Darden will spin off or sell Red Lobster, stop expanding Olive Garden
Darden Restaurants Inc. said it would separate itself from its Red Lobster business while halting expansion at Olive Garden and stopping acquisitions “for the foreseeable future.”
Orlando, Fla.-based Darden has struggled recently along with the rest of the casual dining sector as price-conscious consumers moved into the cheaper fast-casual tier that includes chains such as Smashburger and Panera.
Darden said the Red Lobster move may take the form of a tax-free spinoff to shareholders or an outright sale.
The split would tentatively be expected to close in the late spring or early summer, but Darden cautioned that “there can be no assurance that any transaction will ultimately occur.”
Red Lobster has 705 locations in the U.S. and Canada. Kim Lopdrup, currently president of Darden, will become chief executive of the seafood dining brand once it’s on its own.

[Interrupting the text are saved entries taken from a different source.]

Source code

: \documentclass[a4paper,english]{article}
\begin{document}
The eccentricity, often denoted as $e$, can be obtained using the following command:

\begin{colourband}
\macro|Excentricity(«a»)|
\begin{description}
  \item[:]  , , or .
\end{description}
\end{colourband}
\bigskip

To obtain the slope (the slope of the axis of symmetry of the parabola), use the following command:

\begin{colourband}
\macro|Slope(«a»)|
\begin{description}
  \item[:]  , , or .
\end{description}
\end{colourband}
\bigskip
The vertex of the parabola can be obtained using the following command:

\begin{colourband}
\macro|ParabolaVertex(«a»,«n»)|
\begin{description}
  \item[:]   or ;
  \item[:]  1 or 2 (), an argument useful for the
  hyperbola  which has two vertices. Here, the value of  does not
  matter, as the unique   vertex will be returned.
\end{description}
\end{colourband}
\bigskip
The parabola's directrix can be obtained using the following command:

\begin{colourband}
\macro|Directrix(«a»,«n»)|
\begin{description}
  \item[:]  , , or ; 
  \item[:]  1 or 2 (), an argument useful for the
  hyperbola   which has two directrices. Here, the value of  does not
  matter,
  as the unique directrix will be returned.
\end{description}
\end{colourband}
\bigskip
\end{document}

Same-store sales, which strip out the volatility of newly opened or closed units, have slid more than 4% year-over-year for the last three months. Foot traffic compared with the same period in 2012 fell 7.3% last month, 9.9% in October and 5.8% in September.
Darden also said Thursday that it planned to stop opening new Olive Garden locations while also scaling back growth in its LongHorn Steakhouse chain.

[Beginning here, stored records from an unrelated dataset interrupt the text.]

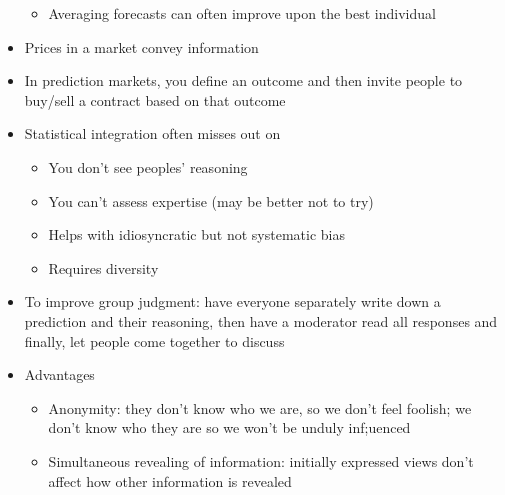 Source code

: \documentclass[12pt]{article}
\begin{document}
\begin{itemize}
\begin{itemize}
\item Averaging forecasts can often improve upon the best individual \end{itemize} 
\item Prices in a market convey information 
\item In prediction markets, you define an outcome and then invite people to buy/sell a contract based on that outcome 
\item Statistical integration often misses out on \begin{itemize} 
\item You don't see peoples' reasoning 
\item You can't assess expertise (may be better not to try) 
\item Helps with idiosyncratic but not systematic bias 
\item Requires diversity \end{itemize} 
\item To improve group judgment: have everyone separately write down a prediction and their reasoning, then have a moderator read all responses and finally, let people come together to discuss 
\item Advantages \begin{itemize} 
\item Anonymity: they don't know who we are, so we don't feel foolish; we don't know who they are so we won't be unduly inf;uenced
\item Simultaneous revealing of information: initially expressed views don't affect how other information is revealed \end{itemize} 
\end{itemize}
\newpage
\end{document}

And, after arranging to buy the beer-centric Yard House restaurant chain last year, Darden added that it had no other takeover aspirations.

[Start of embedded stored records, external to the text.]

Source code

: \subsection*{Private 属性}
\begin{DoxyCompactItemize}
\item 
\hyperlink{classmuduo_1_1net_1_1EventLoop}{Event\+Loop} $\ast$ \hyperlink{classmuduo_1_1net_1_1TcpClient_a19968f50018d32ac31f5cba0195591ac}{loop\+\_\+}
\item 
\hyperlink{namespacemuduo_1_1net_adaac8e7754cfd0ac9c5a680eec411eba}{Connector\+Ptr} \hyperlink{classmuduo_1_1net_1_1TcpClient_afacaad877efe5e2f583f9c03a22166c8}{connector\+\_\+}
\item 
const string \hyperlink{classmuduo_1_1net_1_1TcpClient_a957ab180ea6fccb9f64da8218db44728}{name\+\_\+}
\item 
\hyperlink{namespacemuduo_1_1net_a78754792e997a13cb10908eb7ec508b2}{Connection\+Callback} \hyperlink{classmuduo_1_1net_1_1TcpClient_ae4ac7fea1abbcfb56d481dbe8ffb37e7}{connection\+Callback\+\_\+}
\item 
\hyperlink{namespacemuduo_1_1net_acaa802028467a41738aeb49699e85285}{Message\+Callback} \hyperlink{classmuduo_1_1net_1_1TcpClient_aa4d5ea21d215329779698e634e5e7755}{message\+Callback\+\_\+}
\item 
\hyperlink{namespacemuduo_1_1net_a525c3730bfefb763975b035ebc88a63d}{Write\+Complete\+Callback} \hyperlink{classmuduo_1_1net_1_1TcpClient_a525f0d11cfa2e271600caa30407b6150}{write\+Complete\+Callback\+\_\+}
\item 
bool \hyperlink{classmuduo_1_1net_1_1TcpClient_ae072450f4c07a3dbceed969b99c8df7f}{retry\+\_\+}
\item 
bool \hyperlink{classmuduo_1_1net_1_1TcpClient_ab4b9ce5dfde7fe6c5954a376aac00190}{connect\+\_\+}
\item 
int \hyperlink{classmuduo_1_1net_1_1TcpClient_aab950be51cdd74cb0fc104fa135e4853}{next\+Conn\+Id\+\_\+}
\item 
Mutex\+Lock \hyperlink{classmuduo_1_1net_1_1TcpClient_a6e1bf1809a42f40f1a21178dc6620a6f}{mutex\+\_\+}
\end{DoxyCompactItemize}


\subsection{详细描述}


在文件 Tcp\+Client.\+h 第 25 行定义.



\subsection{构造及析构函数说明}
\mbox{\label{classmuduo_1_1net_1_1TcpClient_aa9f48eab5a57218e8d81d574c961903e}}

The plan, approved by the Darden board of directors, is expected to slash $100 million annually off the company’s capital spending.
“Our industry is in a period of significant change, with relatively low levels of consumer demand in each of the past several years for restaurants generally, and for casual dining in particular,” Darden Chief Executive Clarence Otis said in a statement.
In late morning trading in New York, Darden stock was down nearly 6%, or $3.11, to $49.81 a share.
On Thursday, Darden said its profit for its fiscal second quarter ended Nov. 24 fell 42% to $19.8 million, or 15 cents a share. Revenue rose 4.6% to $2.05 billion but missed Wall Street expectations.
During the period, Olive Garden sales rose 2.4% to $869 million, largely due to added revenue from 25 new restaurants. But same-store sales declined 0.6%.
LongHorn Steakhouse added 46 new restaurants and managed a same-store sales boost of 5%.
At Red Lobster, however, overall sales for the quarter were down 4.9% to $561 million with a 4.5% decline in same-store sales.